6/28/2004

spookfest 2004

(on the spookiness scale, this is a 7)

You asked friends what books you should read; they said 'all of them'--but lucky thing you decided against omniscience.

Crackle-leafy and dry like a Tuscany bread loaf, I munched silently on the underwear on top of my armpits. I likened onion buns to the leftover disciples of the modern age, and the reactionary drivel was no good; the total despicable mess I was in. I was destroyed in so many ways today; I was torn apart from the insides, it was an elision of aesthetics into a heterogeneous paragraph.

I hemmed and hurried through the porticoed city, and the cheese-shop owners were up at 5 am mounting wares on wicker tables just sprayed down by illegal immigrants toting bottles of disinfectant, annulling bacteriological threats of rotting wood and rendering the flesh safe and sound and in compliance with all the proper federal health regulations recently enacted under state by-laws.

Yellow to the core, a coward at the base, the evil shirking he performed, passing weapons of mistrust on the way to heaven. I flew to New Zealand just to shake hands with my saviour. I flew all the way to the outlands to hear what he had to say. I stepped out of the plane into the windswept balm of New South Wales.

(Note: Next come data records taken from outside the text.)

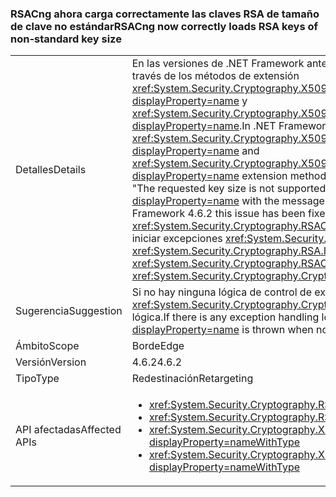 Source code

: ### <a name="rsacng-now-correctly-loads-rsa-keys-of-non-standard-key-size"></a><span data-ttu-id="ebf82-101">RSACng ahora carga correctamente las claves RSA de tamaño de clave no estándar</span><span class="sxs-lookup"><span data-stu-id="ebf82-101">RSACng now correctly loads RSA keys of non-standard key size</span></span>

|   |   |
|---|---|
|<span data-ttu-id="ebf82-102">Detalles</span><span class="sxs-lookup"><span data-stu-id="ebf82-102">Details</span></span>|<span data-ttu-id="ebf82-103">En las versiones de .NET Framework anteriores a la 4.6.2, los clientes con tamaños de clave no estándar para los certificados RSA no podrán tener acceso a esas claves a través de los métodos de extensión <xref:System.Security.Cryptography.X509Certificates.RSACertificateExtensions.GetRSAPublicKey(System.Security.Cryptography.X509Certificates.X509Certificate2)?displayProperty=name> y <xref:System.Security.Cryptography.X509Certificates.RSACertificateExtensions.GetRSAPrivateKey(System.Security.Cryptography.X509Certificates.X509Certificate2)?displayProperty=name>.</span><span class="sxs-lookup"><span data-stu-id="ebf82-103">In .NET Framework versions prior to 4.6.2, customers with non-standard key sizes for RSA certificates are unable to access those keys via the <xref:System.Security.Cryptography.X509Certificates.RSACertificateExtensions.GetRSAPublicKey(System.Security.Cryptography.X509Certificates.X509Certificate2)?displayProperty=name> and <xref:System.Security.Cryptography.X509Certificates.RSACertificateExtensions.GetRSAPrivateKey(System.Security.Cryptography.X509Certificates.X509Certificate2)?displayProperty=name> extension methods.</span></span>  <span data-ttu-id="ebf82-104">Se iniciará una excepción <xref:System.Security.Cryptography.CryptographicException?displayProperty=name> con el mensaje &quot;The requested key size is not supported&quot; (No se admite el tamaño de clave solicitado).</span><span class="sxs-lookup"><span data-stu-id="ebf82-104">A <xref:System.Security.Cryptography.CryptographicException?displayProperty=name> with the message &quot;The requested key size is not supported&quot; is thrown.</span></span> <span data-ttu-id="ebf82-105">Este problema se ha solucionado en .NET Framework 4.6.2.</span><span class="sxs-lookup"><span data-stu-id="ebf82-105">In .NET Framework 4.6.2 this issue has been fixed.</span></span> <span data-ttu-id="ebf82-106">De forma similar, <xref:System.Security.Cryptography.RSA.ImportParameters(System.Security.Cryptography.RSAParameters)> y <xref:System.Security.Cryptography.RSACng.ImportParameters(System.Security.Cryptography.RSAParameters)> ahora funcionan con tamaños de clave no estándar sin iniciar excepciones <xref:System.Security.Cryptography.CryptographicException?displayProperty=name>.</span><span class="sxs-lookup"><span data-stu-id="ebf82-106">Similarly, <xref:System.Security.Cryptography.RSA.ImportParameters(System.Security.Cryptography.RSAParameters)> and <xref:System.Security.Cryptography.RSACng.ImportParameters(System.Security.Cryptography.RSAParameters)> now work with non-standard key sizes without throwing <xref:System.Security.Cryptography.CryptographicException?displayProperty=name>s.</span></span>|
|<span data-ttu-id="ebf82-107">Sugerencia</span><span class="sxs-lookup"><span data-stu-id="ebf82-107">Suggestion</span></span>|<span data-ttu-id="ebf82-108">Si no hay ninguna lógica de control de excepciones que se base en el comportamiento anterior en el que se inicia una excepción <xref:System.Security.Cryptography.CryptographicException?displayProperty=name> cuando se usan tamaños de clave no estándar, considere la posibilidad de quitar la lógica.</span><span class="sxs-lookup"><span data-stu-id="ebf82-108">If there is any exception handling logic that relies on the previous behavior where a <xref:System.Security.Cryptography.CryptographicException?displayProperty=name> is thrown when non-standard key sizes are used, consider removing the logic.</span></span>|
|<span data-ttu-id="ebf82-109">Ámbito</span><span class="sxs-lookup"><span data-stu-id="ebf82-109">Scope</span></span>|<span data-ttu-id="ebf82-110">Borde</span><span class="sxs-lookup"><span data-stu-id="ebf82-110">Edge</span></span>|
|<span data-ttu-id="ebf82-111">Versión</span><span class="sxs-lookup"><span data-stu-id="ebf82-111">Version</span></span>|<span data-ttu-id="ebf82-112">4.6.2</span><span class="sxs-lookup"><span data-stu-id="ebf82-112">4.6.2</span></span>|
|<span data-ttu-id="ebf82-113">Tipo</span><span class="sxs-lookup"><span data-stu-id="ebf82-113">Type</span></span>|<span data-ttu-id="ebf82-114">Redestinación</span><span class="sxs-lookup"><span data-stu-id="ebf82-114">Retargeting</span></span>|
|<span data-ttu-id="ebf82-115">API afectadas</span><span class="sxs-lookup"><span data-stu-id="ebf82-115">Affected APIs</span></span>|<ul><li><xref:System.Security.Cryptography.RSA.ImportParameters(System.Security.Cryptography.RSAParameters)?displayProperty=nameWithType></li><li><xref:System.Security.Cryptography.RSACng.ImportParameters(System.Security.Cryptography.RSAParameters)?displayProperty=nameWithType></li><li><xref:System.Security.Cryptography.X509Certificates.RSACertificateExtensions.GetRSAPrivateKey(System.Security.Cryptography.X509Certificates.X509Certificate2)?displayProperty=nameWithType></li><li><xref:System.Security.Cryptography.X509Certificates.RSACertificateExtensions.GetRSAPublicKey(System.Security.Cryptography.X509Certificates.X509Certificate2)?displayProperty=nameWithType></li></ul>|

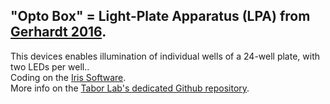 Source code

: 
## "Opto Box" = Light-Plate Apparatus (LPA) from [Gerhardt 2016](https://www.nature.com/articles/srep35363). <br/>
This devices enables illumination of individual wells of a 24-well plate, with two LEDs per well.. <br/>
Coding on the [Iris Software](http://taborlab.github.io/Iris/). <br/>
More info on the [Tabor Lab's dedicated Github repository](https://github.com/taborlab/LPA-hardware).

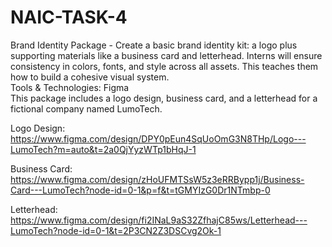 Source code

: # NAIC-TASK-4
Brand Identity Package - Create a basic brand identity kit: a logo plus supporting materials like a business card and letterhead. Interns will ensure consistency in colors, fonts, and style across all assets. This teaches them how to build a cohesive visual system.  
Tools & Technologies: Figma  
This package includes a logo design, business card, and a letterhead for a fictional company named LumoTech.  

Logo Design: https://www.figma.com/design/DPY0pEun4SqUoOmG3N8THp/Logo---LumoTech?m=auto&t=2a0QjYyzWTp1bHqJ-1  

Business Card: https://www.figma.com/design/zHoUFMTSsW5z3eRRBypp1j/Business-Card---LumoTech?node-id=0-1&p=f&t=tGMYIzG0Dr1NTmbp-0  

Letterhead: https://www.figma.com/design/fi2INaL9aS32ZfhajC85ws/Letterhead---LumoTech?node-id=0-1&t=2P3CN2Z3DSCvg2Ok-1  
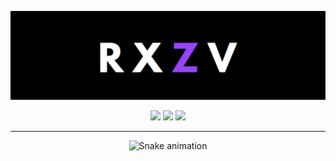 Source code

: ![RXZV BANNER PROFILE](https://github.com/rxzv/rxzv/blob/main/assets/purple.png)
<div align="center">
  
  <img src="https://github-readme-stats.vercel.app/api?username=rxzv&rank_icon=github&theme=midnight-purple&show_icons=true&hide_border=true&count_private=true" height="150"/>
  <img src="https://github-readme-streak-stats.herokuapp.com/?user=rxzv&theme=midnight-purple&hide_border=true" height="150"/>
  <img src="https://github-readme-stats.vercel.app/api/top-langs/?username=rxzv&theme=midnight-purple&show_icons=true&hide_border=true&layout=donut" height="150"/>
  
</div>

--- 

<div align="center">
  <img src="https://raw.githubusercontent.com/rxzv/rxzv/output/snake.svg" alt="Snake animation"/>
</div>


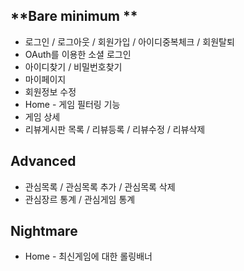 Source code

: ## **Bare minimum **
- 로그인 / 로그아웃 / 회원가입 / 아이디중복체크 / 회원탈퇴
- OAuth를 이용한 소셜 로그인
- 아이디찾기 / 비밀번호찾기
- 마이페이지
- 회원정보 수정
- Home - 게임 필터링 기능
- 게임 상세
- 리뷰게시판 목록 /  리뷰등록 / 리뷰수정 / 리뷰삭제

## **Advanced**
- 관심목록 / 관심목록 추가 / 관심목록 삭제
- 관심장르 통계 / 관심게임 통계

## **Nightmare**
- Home - 최신게임에 대한 롤링배너
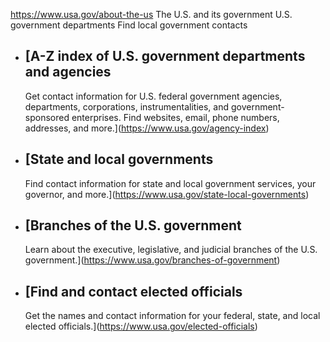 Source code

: 

https://www.usa.gov/about-the-us
The U.S. and its government
U.S. government departments
Find local government contacts

* [A-Z index of U.S. government departments and agencies
  -----------------------------------------------------

  Get contact information for U.S. federal government agencies, departments, corporations, instrumentalities, and government-sponsored enterprises. Find websites, email, phone numbers, addresses, and more.](https://www.usa.gov/agency-index)
* [State and local governments
  ---------------------------

  Find contact information for state and local government services, your governor, and more.](https://www.usa.gov/state-local-governments)
* [Branches of the U.S. government
  -------------------------------

  Learn about the executive, legislative, and judicial branches of the U.S. government.](https://www.usa.gov/branches-of-government)
* [Find and contact elected officials
  ----------------------------------

  Get the names and contact information for your federal, state, and local elected officials.](https://www.usa.gov/elected-officials)
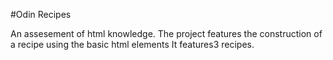 #Odin Recipes

An assesement of html knowledge. The project features the construction of a recipe using the basic html elements
It features3 recipes.
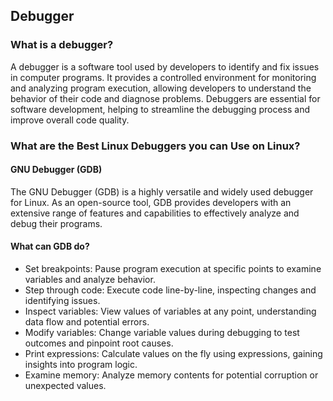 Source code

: ## Debugger ##
### What is a debugger? ###
  A debugger is a software tool used by developers to identify and fix issues in computer programs. It provides a controlled environment for monitoring and analyzing program execution, allowing developers to understand the behavior of their code and diagnose problems.
  Debuggers are essential for software development, helping to streamline the debugging process and improve overall code quality.
### What are the Best Linux Debuggers you can Use on Linux? ###
#### GNU Debugger (GDB) ####
The GNU Debugger (GDB) is a highly versatile and widely used debugger for Linux. As an open-source tool, GDB provides developers with an extensive range of features and capabilities to effectively analyze and debug their programs.
####  What can GDB do? ####
  - Set breakpoints: Pause program execution at specific points to examine variables and analyze behavior.
  - Step through code: Execute code line-by-line, inspecting changes and identifying issues.
  - Inspect variables: View values of variables at any point, understanding data flow and potential errors.
  - Modify variables: Change variable values during debugging to test outcomes and pinpoint root causes.
  - Print expressions: Calculate values on the fly using expressions, gaining insights into program logic.
  - Examine memory: Analyze memory contents for potential corruption or unexpected values.

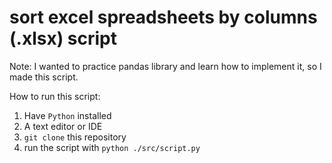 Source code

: # sort excel spreadsheets by columns (.xlsx) script

Note: I wanted to practice pandas library and learn how to implement it, so I made this script.

How to run this script:

1. Have `Python` installed
2. A text editor or IDE
3. `git clone` this repository
4. run the script with `python ./src/script.py`
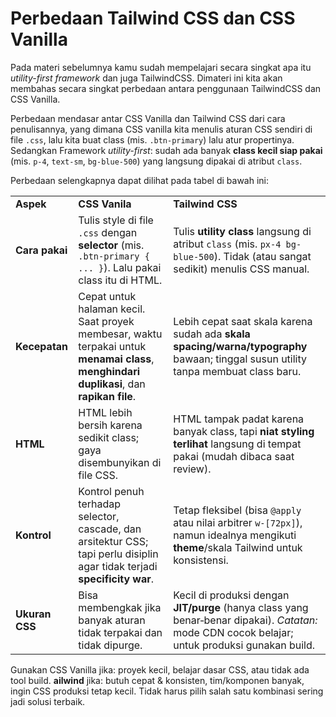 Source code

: # Perbedaan Tailwind CSS dan CSS Vanilla

Pada materi sebelumnya kamu sudah mempelajari secara singkat apa itu _utility-first framework_ dan juga TailwindCSS. Dimateri ini kita akan membahas secara singkat perbedaan antara penggunaan TailwindCSS dan CSS Vanilla.

Perbedaan mendasar antar CSS Vanilla dan Tailwind CSS dari cara penulisannya, yang dimana CSS vanilla kita menulis aturan CSS sendiri di file `.css`, lalu kita buat class (mis. `.btn-primary`) lalu atur propertinya. Sedangkan Framework _utility-first_: sudah ada banyak **class kecil siap pakai** (mis. `p-4`, `text-sm`, `bg-blue-500`) yang langsung dipakai di atribut `class`.

Perbedaan selengkapnya dapat dilihat pada tabel di bawah ini:

<table><tbody><tr><td><strong>Aspek</strong></td><td><strong>CSS Vanila</strong></td><td><strong>Tailwind CSS</strong></td></tr><tr><td><strong>Cara pakai</strong></td><td>Tulis style di file <code>.css</code> dengan <strong>selector</strong> (mis. <code>.btn-primary { ... }</code>). Lalu pakai class itu di HTML.</td><td>Tulis <strong>utility class</strong> langsung di atribut <code>class</code> (mis. <code>px-4 bg-blue-500</code>). Tidak (atau sangat sedikit) menulis CSS manual.</td></tr><tr><td><strong>Kecepatan</strong></td><td>Cepat untuk halaman kecil. Saat proyek membesar, waktu terpakai untuk <strong>menamai class</strong>, <strong>menghindari duplikasi</strong>, dan <strong>rapikan file</strong>.</td><td>Lebih cepat saat skala karena sudah ada <strong>skala spacing/warna/typography</strong> bawaan; tinggal susun utility tanpa membuat class baru.</td></tr><tr><td><strong>HTML</strong></td><td>HTML lebih bersih karena sedikit class; gaya disembunyikan di file CSS.</td><td>HTML tampak padat karena banyak class, tapi <strong>niat styling terlihat</strong> langsung di tempat pakai (mudah dibaca saat review).</td></tr><tr><td><strong>Kontrol</strong></td><td>Kontrol penuh terhadap selector, cascade, dan arsitektur CSS; tapi perlu disiplin agar tidak terjadi <strong>specificity war</strong>.</td><td>Tetap fleksibel (bisa <code>@apply</code> atau nilai arbitrer <code>w-[72px]</code>), namun idealnya mengikuti <strong>theme</strong>/skala Tailwind untuk konsistensi.</td></tr><tr><td><strong>Ukuran CSS</strong></td><td>Bisa membengkak jika banyak aturan tidak terpakai dan tidak dipurge.</td><td>Kecil di produksi dengan <strong>JIT/purge</strong> (hanya class yang benar‑benar dipakai). <i>Catatan:</i> mode CDN cocok belajar; untuk produksi gunakan build.</td></tr></tbody></table>

Gunakan CSS Vanilla jika: proyek kecil, belajar dasar CSS, atau tidak ada tool build. **ailwind** jika: butuh cepat & konsisten, tim/komponen banyak, ingin CSS produksi tetap kecil. Tidak harus pilih salah satu kombinasi sering jadi solusi terbaik.
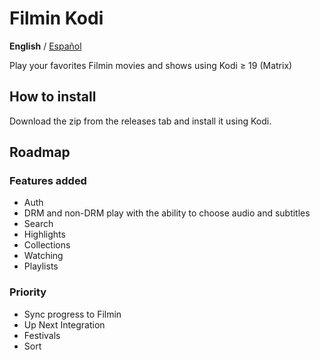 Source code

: # Filmin Kodi

**English** / [Español](README.es-es.md)

Play your favorites Filmin movies and shows using Kodi ≥ 19 (Matrix)

## How to install
Download the zip from the releases tab and install it using Kodi.

## Roadmap
### Features added
* Auth
* DRM and non-DRM play with the ability to choose audio and subtitles
* Search
* Highlights
* Collections
* Watching
* Playlists

### Priority
* Sync progress to Filmin
* Up Next Integration
* Festivals
* Sort
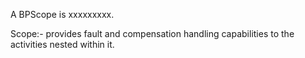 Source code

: A BPScope is xxxxxxxxx.


Scope:-  provides fault and compensation handling capabilities to the activities nested within it.  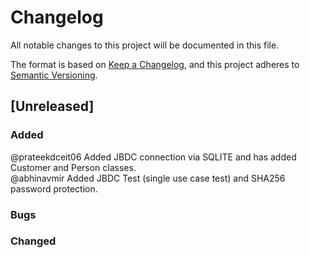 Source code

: # Changelog

All notable changes to this project will be documented in this file.

The format is based on [Keep a Changelog](https://keepachangelog.com/en/1.0.0/),
and this project adheres to [Semantic Versioning](https://semver.org/spec/v2.0.0.html).

## [Unreleased]

### Added

@prateekdceit06 Added JBDC connection via SQLITE and has added Customer and Person classes. <br>
@abhinavmir Added JBDC Test (single use case test) and SHA256 password protection. <br>

### Bugs

### Changed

You were toasted, left to die inside an oven, a boy burned to a crisp for no reason except hate. But hate is good enough reason for many; it is part of what makes us human, and sad you can’t eradicate hatred as surely as you cannot defeat love.

Evanescent and delighting in truth about words we speak, he sounded forth like hosanna, the choir resounding on the balcony above. The architecture of his mind was a masterpiece but the tall women, lacking in joy and full of a cold beauty, they surrounded, despised and shamed him into obedience.

Haranguing the masses at the edge of the cliff, tipping the cow despite its lowing, as the figure eight is fit for showing. Lords and ladies trip over wires, explode in time, undress along the Thames; the latin poet of the great first-century BC passion, he spoke of love and hate with breathtaking parsimony.

Cutting the ribbon at a suburban mall, we call Saint Paul over to bless the sidewalk; he comes down from the Lord’s right hand, and we claim heaven sends angel-men to better the ends of humanity. In certainty we exult, quelling revolts that threaten the agri cult. In the distant eaves of a locust tree there are men who clamber and cut out the thrown river of sin and the women, swimming out there in a cesspool of duress. We are the cancer we cannot cure.

Every day is an ocean of uncharted depths. Every whisper is the untold story of the hidden people. Speak we in a soft tone. Cast into darkness for impiety, we lack homogeneity and are derided by experts at every changing of the season. But we speak in a soft tone.